Arthur Spark Rosenbaum, was born in Ogdensburg, New York, the son of Della Spark Rosenbaum and Dr. David Rosenbaum, a U.S. Army pathologist who settled in Indianapolis, Indiana, after World War II. Art Rosenbaum said often that his mother, a laboratory technician, was an artist. She encouraged him and his siblings to develop interests in music, art and writing. Victor Rosenbaum, Art’s younger brother, is a concert pianist and teacher in Boston.
After finishing high school in Indianapolis, Art earned a bachelor’s degree in art history and an MFA in painting from Columbia University in New York. While there, he met and married artist Margo Newmark. He also was active in the city’s emerging folk music scene, sitting in on music sessions and giving banjo lessons. In 1976, Art, Margo and their son Neil moved to Athens, where Art joined the Lamar Dodd faculty.
In 1978, Art was teaching in UGA’s study abroad program in Cortona, Italy.
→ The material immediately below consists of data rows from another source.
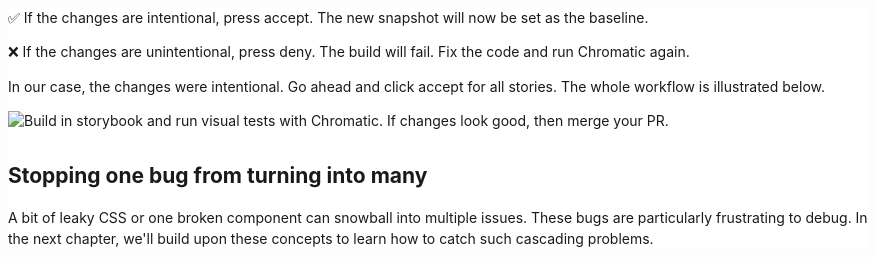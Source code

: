 ✅ If the changes are intentional, press accept. The new snapshot will now be set as the baseline.

❌ If the changes are unintentional, press deny. The build will fail. Fix the code and run Chromatic again.

In our case, the changes were intentional. Go ahead and click accept for all stories. The whole workflow is illustrated below.

![Build in storybook and run visual tests with Chromatic. If changes look good, then merge your PR.](/ui-testing-handbook/visual-testing-workflow.png)

## Stopping one bug from turning into many

A bit of leaky CSS or one broken component can snowball into multiple issues. These bugs are particularly frustrating to debug. In the next chapter, we'll build upon these concepts to learn how to catch such cascading problems.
One Saturday evening, then-fellow faculty member Andy Nasisse, Art and Margo were walking in Piazza Navona, which was filled with playing musicians, including a bluegrass group from Amsterdam.
After the group finished a song, Art asked if he could borrow a banjo and sit in with them, Nasisse said. When they finished, to a round of applause, a Dutch musician said to Art, “You know, you play banjo in the Art Rosenbaum style!” Nasisse said the man was blown away when Art told him that he was, indeed, Art Rosenbaum.
In addition to working with MFA students, Rosenbaum taught drawing and painting to UGA undergraduates. Sometimes he would invite Lucy and Brady “Doc” Barnes, local folk and gospel singers, into the classroom, where they would play and sing during figure drawing classes.
Rosenbaum’s large canvases feature a riot of color and figures, and “he was prone to calling his art allegorical figurative work,” said Lee Matney, who carries Rosenbaum’s paintings in his Linda Matney Gallery in Williamsburg, Virginia. ”There’s something deeper in them, the mysteries of the South.”
Skilled as a fiddler, guitarist and banjo player, Rosenbaum had a lifelong interest in recording vernacular music — found in churches, homes, factories or festivals. His album “The Art of Field Recording, Volume 1, 50 Years of Traditional American Music Documented by Art Rosenbaum,” published by Atlanta’s Dust-to-Digital Record Company, earned a Grammy Award in 2008.
As Dust-to-Digital Record Company co-director Lance Ledbetter was listening to the music with Rosenbaum, he marveled that Art “could remember so many details of recordings he had made 30, 40, 50 years ago, like who was there and what they were playing. Art had a phenomenal memory for music and people, and he loved keeping traditions alive.”
Rosenbaum would hear and then track down musicians or singers, find out about their lives and join in their music. Margo would photograph them while Art recorded. That’s how they got involved with Georgia’s McIntosh County Shouters, which resulted in recordings and a book, “Shout Because You’re Free,” published by UGA Press. Rosenbaum wrote instructional books for the banjo as well as “Folk Visions and Voices,” also published by UGA Press.
Many in Athens would join the Rosenbaums at their home for their New Year’s Day party, which always meant lots of good food, musical instruments, playing and singing. Art was such a wonderful cook, said Margo, “that I’ve forgotten how to cook. I guess I’ll have to put myself in rehab.”
Art Rosenbaum is survived by his wife, Margo Newmark Rosenbaum, son Neil, brother Victor Rosenbaum, sister Jenny Rosenbaum, two nieces and a grandniece.